Down to .003" in 4" ?  That's pretty bad in my opinion.  Years ago when I was still rebuilding machines I was a contractor for Jet and MSC and they would pay me to go out and repair problem machines.  Has PM offered to fix it at their cost?   The gib picture is hard to believe with that bevel bottom.   I suspect the Y is still twisted.   A easy test would be to set a precision level on the table and zero ut side to side and crank it in and out and watch it.  You can buy imported levels on eBay for 100.00 .   .0005/12"  You could get a 12" or 6" level.  You might be able to shom under the base and above the frame to twist it good.  Rich
PS:  keep track of your labor and charge them for it.  $50.00 p/h would be a bargain for them.
Another thing, put a parallel under the 1 2 3 block to rise it above the jaws, then indicate both sides at the same set up.


----------



## Bluebutton (May 4, 2021)

Richard King 2 said:


> Down to .003" in 4" ?  That's pretty bad in my opinion.  Years ago when I was still rebuilding machines I was a contractor for Jet and MSC and they would pay me to go out and repair problem machines.  Has PM offered to fix it at their cost?   The gib picture is hard to believe with that bevel bottom.   I suspect the Y is still twisted.   A easy test would be to set a precision level on the table and zero ut side to side and crank it in and out and watch it.  You can buy imported levels on eBay for 100.00 .   .0005/12"  You could get a 12" or 6" level.  You might be able to shom under the base and above the frame to twist it good.  Rich
> PS:  keep track of your labor and charge them for it.  $50.00 p/h would be a bargain for them.
> Another thing, put a parallel under the 1 2 3 block to rise it above the jaws, then indicate both sides at the same set up.


It was 0.010" across 3 inches.  I not saying .003" over 4" is perfect, but it better than before.  PM has offer to fix the issue once the issue has been determined.  Not sure if they cover shipping costs, it has not been discussed yet.  I have a Starrett 6 and 12 machinist level and will check the table tomorrow.  I did have parallels under the 123 block in the video.  I have removed the vice and replaced it with a 246 block clamped directly to the table to eliminate any vice tolerances.


----------



## Bluebutton (May 5, 2021)

Latest update.  I have the saddle back out of the machine and will have it surface ground to remove the 0.002" high spot.  I found if I put a 0.002" feeler gauge between the saddle and the base and the base is not bolted to the stand I can get 0.001" run-out over 4" in the Y axis and few tenths over 6" in the X axis.  Without the feeler gauge the best I can get is 0.0025" across the Y axis.  Another reason for the grinding, I am seeing the X table move slightly when the table weight shifts from right to left when passing the mid point in the table travel.

 I have been in contact with PM and there support has been great.  I should everything back together this weekend.


----------



## Richard King 2 (May 5, 2021)

Not knowing exactly how it looks under there, but you might be able to drill and tap a hole say 3/8"- 24 near the hold down bolt and and use the 3/8 -24 cap Allen cap screw with a jam nut /lock to tweak it closer then a .001" .


----------



## tkalxx (May 6, 2021)

As @Bluebutton and Matt at PM suggested, I completely loosened off the mounting bolts of the mill.
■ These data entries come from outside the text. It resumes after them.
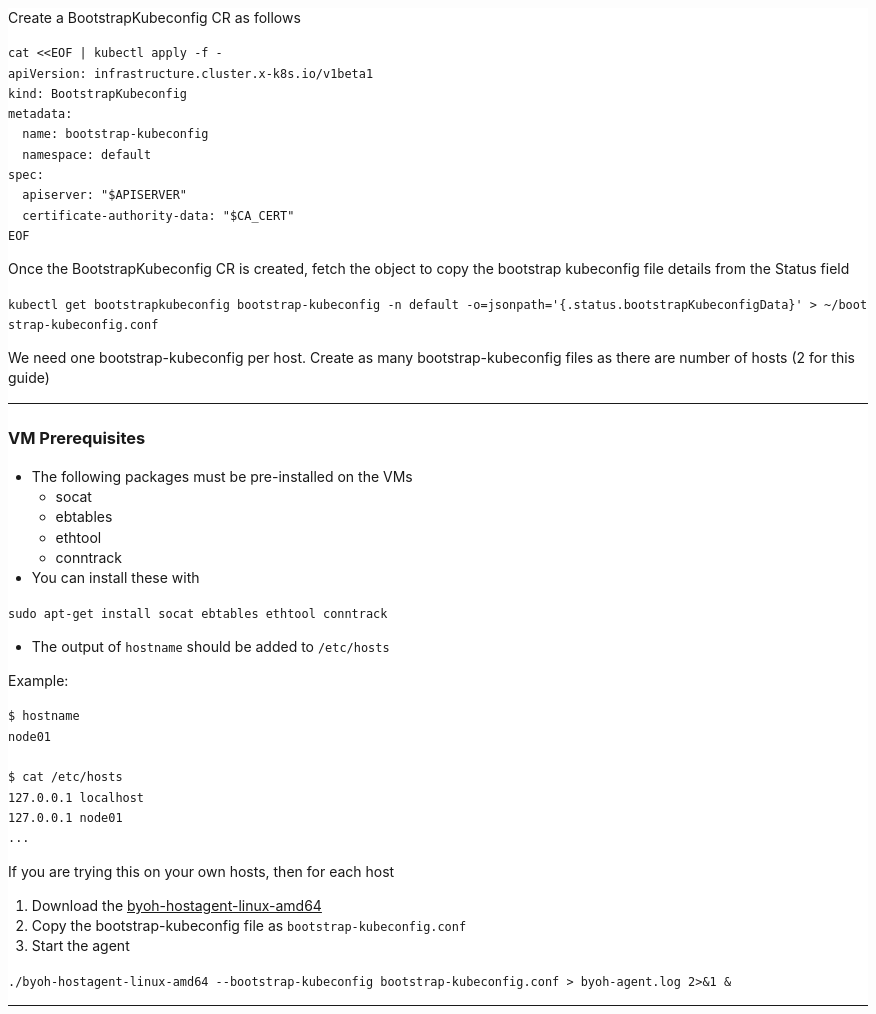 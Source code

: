 Create a BootstrapKubeconfig CR as follows
```shell
cat <<EOF | kubectl apply -f -
apiVersion: infrastructure.cluster.x-k8s.io/v1beta1
kind: BootstrapKubeconfig
metadata:
  name: bootstrap-kubeconfig
  namespace: default
spec:
  apiserver: "$APISERVER"
  certificate-authority-data: "$CA_CERT"
EOF
```

Once the BootstrapKubeconfig CR is created, fetch the object to copy the bootstrap kubeconfig file details from the Status field
```shell
kubectl get bootstrapkubeconfig bootstrap-kubeconfig -n default -o=jsonpath='{.status.bootstrapKubeconfigData}' > ~/bootstrap-kubeconfig.conf
```

We need one bootstrap-kubeconfig per host. Create as many bootstrap-kubeconfig files as there are number of hosts (2 for this guide)

---
### VM Prerequisites
- The following packages must be pre-installed on the VMs
  - socat
  - ebtables
  - ethtool
  - conntrack
- You can install these with
``` shell
sudo apt-get install socat ebtables ethtool conntrack
```
- The output of `hostname` should be added to `/etc/hosts`

Example:
```shell
$ hostname
node01

$ cat /etc/hosts
127.0.0.1 localhost
127.0.0.1 node01
...
```

If you are trying this on your own hosts, then for each host
1. Download the [byoh-hostagent-linux-amd64](https://github.com/vmware-tanzu/cluster-api-provider-bringyourownhost/releases/download/v0.3.0/byoh-hostagent-linux-amd64)
2. Copy the bootstrap-kubeconfig file as `bootstrap-kubeconfig.conf`
3. Start the agent 
```shell
./byoh-hostagent-linux-amd64 --bootstrap-kubeconfig bootstrap-kubeconfig.conf > byoh-agent.log 2>&1 &
```

--- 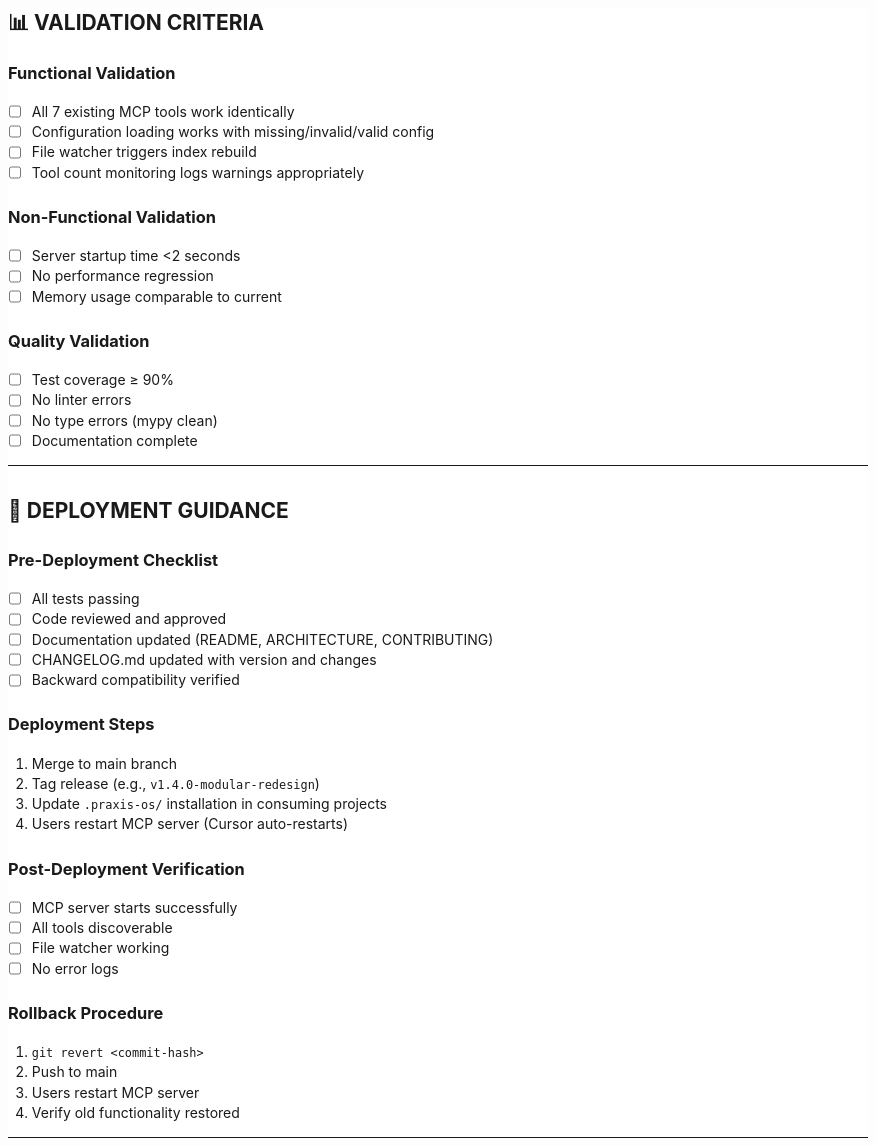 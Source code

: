 
## 📊 VALIDATION CRITERIA

### Functional Validation
- [ ] All 7 existing MCP tools work identically
- [ ] Configuration loading works with missing/invalid/valid config
- [ ] File watcher triggers index rebuild
- [ ] Tool count monitoring logs warnings appropriately

### Non-Functional Validation
- [ ] Server startup time <2 seconds
- [ ] No performance regression
- [ ] Memory usage comparable to current

### Quality Validation
- [ ] Test coverage ≥ 90%
- [ ] No linter errors
- [ ] No type errors (mypy clean)
- [ ] Documentation complete

---

## 🚀 DEPLOYMENT GUIDANCE

### Pre-Deployment Checklist
- [ ] All tests passing
- [ ] Code reviewed and approved
- [ ] Documentation updated (README, ARCHITECTURE, CONTRIBUTING)
- [ ] CHANGELOG.md updated with version and changes
- [ ] Backward compatibility verified

### Deployment Steps
1. Merge to main branch
2. Tag release (e.g., `v1.4.0-modular-redesign`)
3. Update `.praxis-os/` installation in consuming projects
4. Users restart MCP server (Cursor auto-restarts)

### Post-Deployment Verification
- [ ] MCP server starts successfully
- [ ] All tools discoverable
- [ ] File watcher working
- [ ] No error logs

### Rollback Procedure
1. `git revert <commit-hash>`
2. Push to main
3. Users restart MCP server
4. Verify old functionality restored

--- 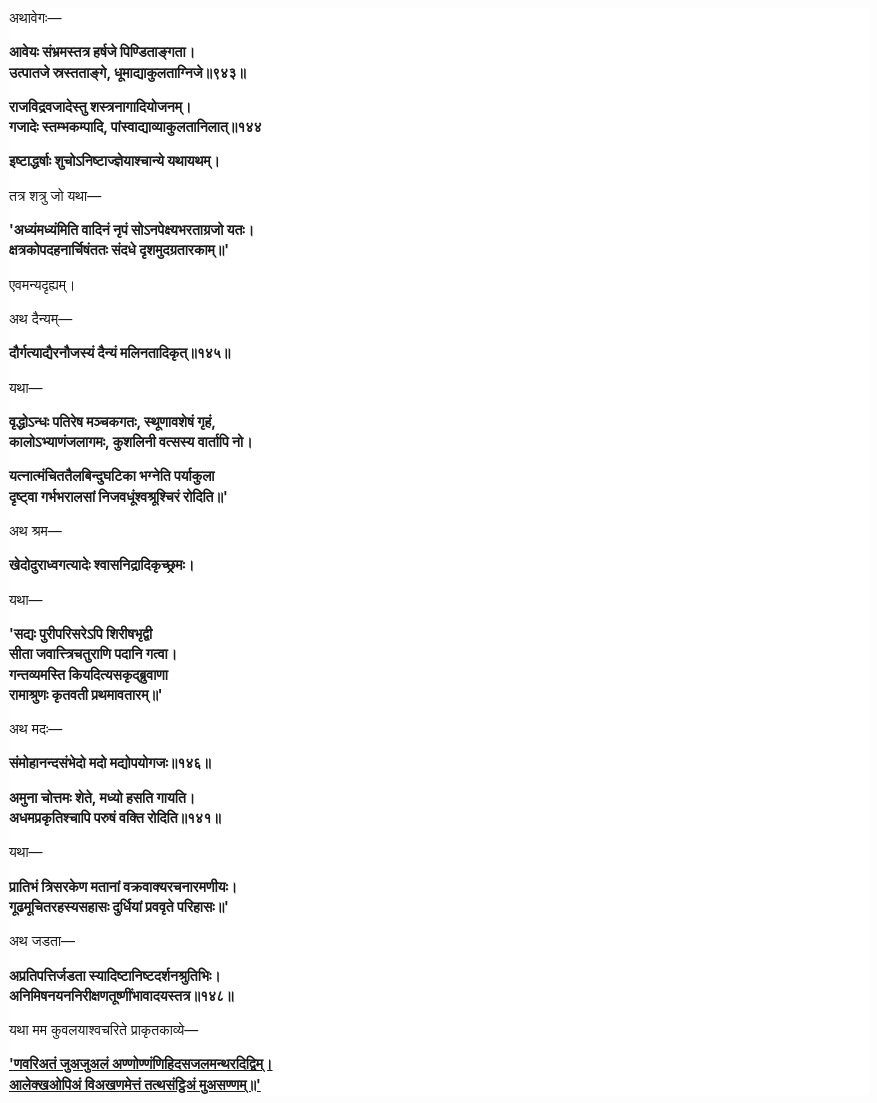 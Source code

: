  अथावेगः—

**आवेयः संभ्रमस्तत्र हर्षजे पिण्डिताङ्गता।  
उत्पातजे स्रस्तताङ्गे, धूमाद्याकुलताग्निजे॥९४३॥**



**राजविद्रवजादेस्तु शस्त्रनागादियोजनम्।  
गजादेः स्तम्भकम्पादि, पांस्वाद्याव्याकुलतानिलात्॥१४४**

**इष्टाद्धर्षाः शुचोऽनिष्टाज्ज्ञेयाश्चान्ये यथायथम्।**

 तत्र शत्रु जो यथा—

**'अध्यंमध्यंमिति वादिनं नृपं सोऽनपेक्ष्यभरताग्रजो यतः।  
क्षत्रकोपदहनार्चिषंततः संदधे दृशमुदग्रतारकाम्॥'**

 एवमन्यदृह्यम्।

 अथ दैन्यम्—

**दौर्गत्याद्यैरनौजस्यं दैन्यं मलिनतादिकृत्॥१४५॥**

 यथा—

**वृद्धोऽन्धः पतिरेष मञ्चकगतः, स्थूणावशेषं गृहं,  
कालोऽभ्याणंजलागमः, कुशलिनी वत्सस्य वार्तापि नो।**

**यत्नात्मंचिततैलबिन्दुघटिका भग्नेति पर्याकुला  
 दृष्ट्वा गर्भभरालसां निजवधूंश्वश्रूश्चिरं रोदिति॥'**

 अथ श्रम—

**खेदोदुराध्वगत्यादेः श्वासनिद्रादिकृच्छ्रमः।**

 यथा—

**'सद्यः पुरीपरिसरेऽपि शिरीषभृद्वी  
  सीता जवात्त्त्रिचतुराणि पदानि गत्वा।  
गन्तव्यमस्ति कियदित्यसकृद्ब्रुवाणा  
  रामाश्रुणः कृतवती प्रथमावतारम्॥'**

 अथ मदः—

**संमोहानन्दसंभेदो मदो मद्योपयोगजः॥१४६॥**



**अमुना चोत्तमः शेते, मध्यो हसति गायति।  
अधमप्रकृतिश्चापि परुषं वक्ति रोदिति॥१४१॥**

 यथा—

**प्रातिभं त्रिसरकेण मतानां वक्रवाक्यरचनारमणीयः।  
गूढमूचितरहस्यसहासः दुर्धियां प्रववृते परिहासः॥'**

 अथ जडता—

**अप्रतिपत्तिर्जडता स्यादिष्टानिष्टदर्शनश्रुतिभिः।  
अनिमिषनयननिरीक्षणतूष्णींभावादयस्तत्र॥१४८॥**

यथा मम कुवलयाश्वचरिते प्राकृतकाव्ये—

**['णवरिअतं जुअजुअलं अण्णोण्णंणिहिदसजलमन्थरदिद्विम्।  
आलेक्खओपिअं विअखणमेत्तं तत्थसंट्ठिअं मुअसण्णम्॥'](# "केवलं तद्युवयुगल मन्वोन्यं निहित-सजल-मन्थर-दृष्टिआलेख्यार्पितमिव क्षणमात्रं तत्र संस्थितं मुक्तसंगम्।")**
While the mill was still secured to my stand, I took a feeler gauge under the saddle of the Y-axis and could fit a .009" shim under the back of the saddle. With all the mounting bolts loose I can fit a .002" shim under the rear of the saddle but only under the rearmost 3/4" of the saddle. 

With all the mounting bolts loose and my vise trammed within .0003" in the x axis I'm seeing the y axis out by .003" over 3 inches now. It's not amazing, but it's better... The crazy thing is that the mounting bolts weren't even that tight.


----------



## Bluebutton (May 6, 2021)

tkalxx said:


> As @Bluebutton and Matt at PM suggested, I completely loosened off the mounting bolts of the mill. While the mill was still secured to my stand, I took a feeler gauge under the saddle of the Y-axis and could fit a .009" shim under the back of the saddle. With all the mounting bolts loose I can fit a .002" shim under the rear of the saddle but only under the rearmost 3/4" of the saddle.
> 
> With all the mounting bolts loose and my vise trammed within .0003" in the x axis I'm seeing the y axis out by .003" over 3 inches now. It's not amazing, but it's better... The crazy thing is that the mounting bolts weren't even that tight.


After I loosened my base I readjusted the gibs and it got better.  Now I have the saddle off to a local shop to have it ground.  It has a 0.002" twist to it.  I should have it back Monday.  Will keep you posted.


----------



## Bluebutton (May 6, 2021)

Richard King 2 said:


> Not knowing exactly how it looks under there, but you might be able to drill and tap a hole say 3/8"- 24 near the hold down bolt and and use the 3/8 -24 cap Allen cap screw with a jam nut /lock to tweak it closer then a .001" .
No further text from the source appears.